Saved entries
====

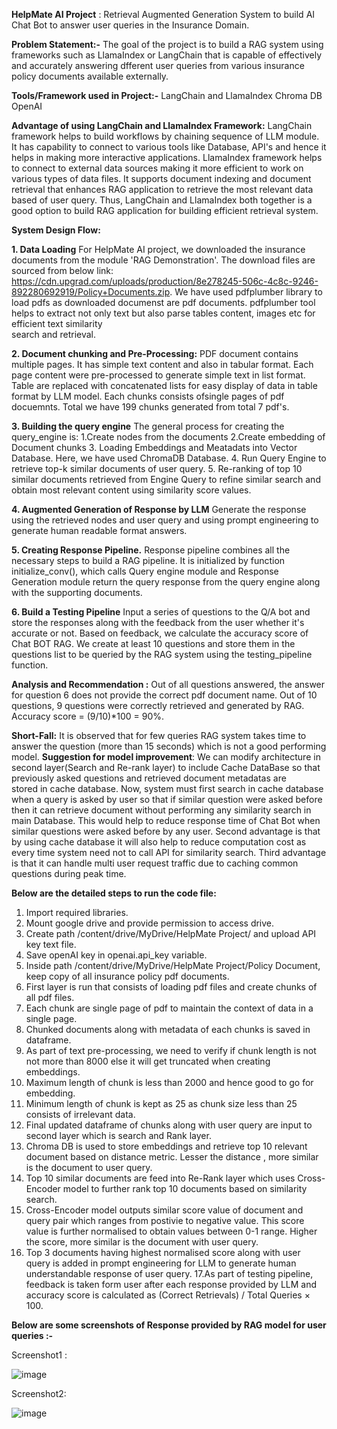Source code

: **HelpMate AI Project** : Retrieval Augmented Generation System to build AI Chat Bot to answer user queries in the Insurance Domain.

**Problem Statement:-**
The goal of the project is to build a RAG system using frameworks such as LlamaIndex or LangChain that is capable of effectively and accurately answering dfferent user queries from various insurance policy documents available externally.

**Tools/Framework used in Project:-**
LangChain and LlamaIndex
Chroma DB
OpenAI

**Advantage of using LangChain and LlamaIndex Framework:**
LangChain framework helps to build workflows by chaining sequence of LLM module. It has capability to connect to various tools like Database, API's and hence it helps in making more interactive applications.
LlamaIndex framework helps to connect to external data sources making it more efficient to work on various types of data files. It supports document indexing and document retrieval that enhances RAG application to retrieve the most relevant data based of user query.
Thus, LangChain and LlamaIndex both together is a good option to build RAG application for building efficient retrieval system.

**System Design Flow:**

  **1. Data Loading**
  For HelpMate AI project, we downloaded the insurance documents from the module 'RAG Demonstration'. The download files are sourced from below link:
  https://cdn.upgrad.com/uploads/production/8e278245-506c-4c8c-9246-892280692919/Policy+Documents.zip.
  We have used pdfplumber library to load pdfs as downloaded documenst are pdf documents. pdfplumber tool helps to extract not only text but also parse tables content, images etc for efficient text similarity     
  search and retrieval.

  **2. Document chunking and Pre-Processing:**
  PDF document contains multiple pages. It has simple text content and also in tabular format.
  Each page content were pre-processed to generate simple text in list format. Table are replaced with concatenated lists for easy display of data in table format by LLM model.
  Each chunks consists ofsingle pages of pdf docuemnts. Total we have 199 chunks generated from total 7 pdf's.

**3. Building the query engine**
  The general process for creating the query_engine is:
    1.Create nodes from the documents
    2.Create embedding of Document chunks
    3. Loading Embeddings and Meatadats into Vector Database. Here, we have used ChromaDB Database.
    4. Run Query Engine to retrieve top-k similar documents of user query.
    5. Re-ranking of top 10 similar documents retrieved from Engine Query to refine similar search and obtain most relevant content using similarity score values.

**4. Augmented Generation of Response by LLM**
  Generate the response using the retrieved nodes and user query and using prompt engineering to generate human readable format answers.

**5. Creating Response Pipeline.**
  Response pipeline combines all the necessary steps to build a RAG pipeline. 
  It is initialized by function initialize_conv(), which calls Query engine module and Response Generation module return the query response from the query engine along with the supporting documents.

**6. Build a Testing Pipeline**
  Input a series of questions to the Q/A bot and store the responses along with the feedback from the user whether it's accurate or not.
  Based on feedback, we calculate the accuracy score of Chat BOT RAG.
  We create at least 10 questions and store them in the questions list to be queried by the RAG system using the testing_pipeline function.

**Analysis and Recommendation :**
  Out of all questions answered, the answer for question 6 does not provide the correct pdf document name.
  Out of 10 questions, 9 questions were correctly retrieved and generated by RAG. Accuracy score = (9/10)*100 = 90%.

  **Short-Fall:** It is observed that for few queries RAG system takes time to answer the question (more than 15 seconds) which is not a good performing model.
  **Suggestion for model improvement**: We can modify architecture in second layer(Search and Re-rank layer) to include Cache DataBase so that previously asked questions and retrieved document metadatas are   
    stored in   cache database. Now, system must first search in cache database when a query is asked by user so that if similar question were asked before then it can retrieve document without performing any 
    similarity search   in main Database. This would help to reduce response time of Chat Bot when similar questions were asked before by any user.
    Second advantage is that by using cache database it will also help to reduce computation cost as every time system need not to call API for similarity search.
    Third advantage is that it can handle multi user request traffic due to caching common questions during peak time.

**Below are the detailed steps to run the code file:**
1. Import required libraries.
2. Mount google drive and provide permission to access drive.
3. Create path /content/drive/MyDrive/HelpMate Project/ and upload API key text file.
4. Save openAI key in openai.api_key variable.
5. Inside path /content/drive/MyDrive/HelpMate Project/Policy Document, keep copy of all insurance policy pdf documents.
6. First layer is run that consists of loading pdf files and create chunks of all pdf files. 
7. Each chunk are single page of pdf to maintain the context of data in a single page. 
8. Chunked documents along with metadata of each chunks is saved in dataframe.
9. As part of text pre-processing, we need to verify if chunk length is not not more than 8000 else it will get truncated when creating embeddings.
10. Maximum length of chunk is less than 2000 and hence good to go for embedding.
11. Minimum length of chunk is kept as 25 as chunk size less than 25 consists of irrelevant data.
12. Final updated dataframe of chunks along with user query are input to second layer which is search and Rank layer.
13. Chroma DB is used to store embeddings and retrieve top 10 relevant document based on distance metric. Lesser the distance , more similar is the document to user query.
14. Top 10 similar documents are feed into Re-Rank layer which uses Cross-Encoder model to further rank top 10 documents based on similarity search. 
15. Cross-Encoder model outputs similar score value of document and query pair which ranges from postivie to negative value. This score value is further normalised to obtain values between 0-1 range. Higher the score, more similar is the document with user query.
16. Top 3 documents having highest normalised score along with user query is added in prompt engineering for LLM to generate human understandable response of user query.
17.As part of testing pipeline, feedback is taken form user after each response provided by LLM and accuracy score is calculated as (Correct Retrievals) / Total Queries × 100.

**Below are some screenshots of Response provided by RAG model for user queries :-**

Screenshot1 :

![image](https://github.com/user-attachments/assets/1e86bee1-41d9-423d-bc38-4a409538f065)

Screenshot2:

![image](https://github.com/user-attachments/assets/7a75b30c-7873-4054-81a8-63373f7e8ac8)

====

■ What the exercise asks
Both end lines included, restate word for word the lines above from the line with "Second advantage is" to the line with "Third advantage is", and nothing else.

■ Exercise response
    Second advantage is that by using cache database it will also help to reduce computation cost as every time system need not to call API for similarity search.
    Third advantage is that it can handle multi user request traffic due to caching common questions during peak time.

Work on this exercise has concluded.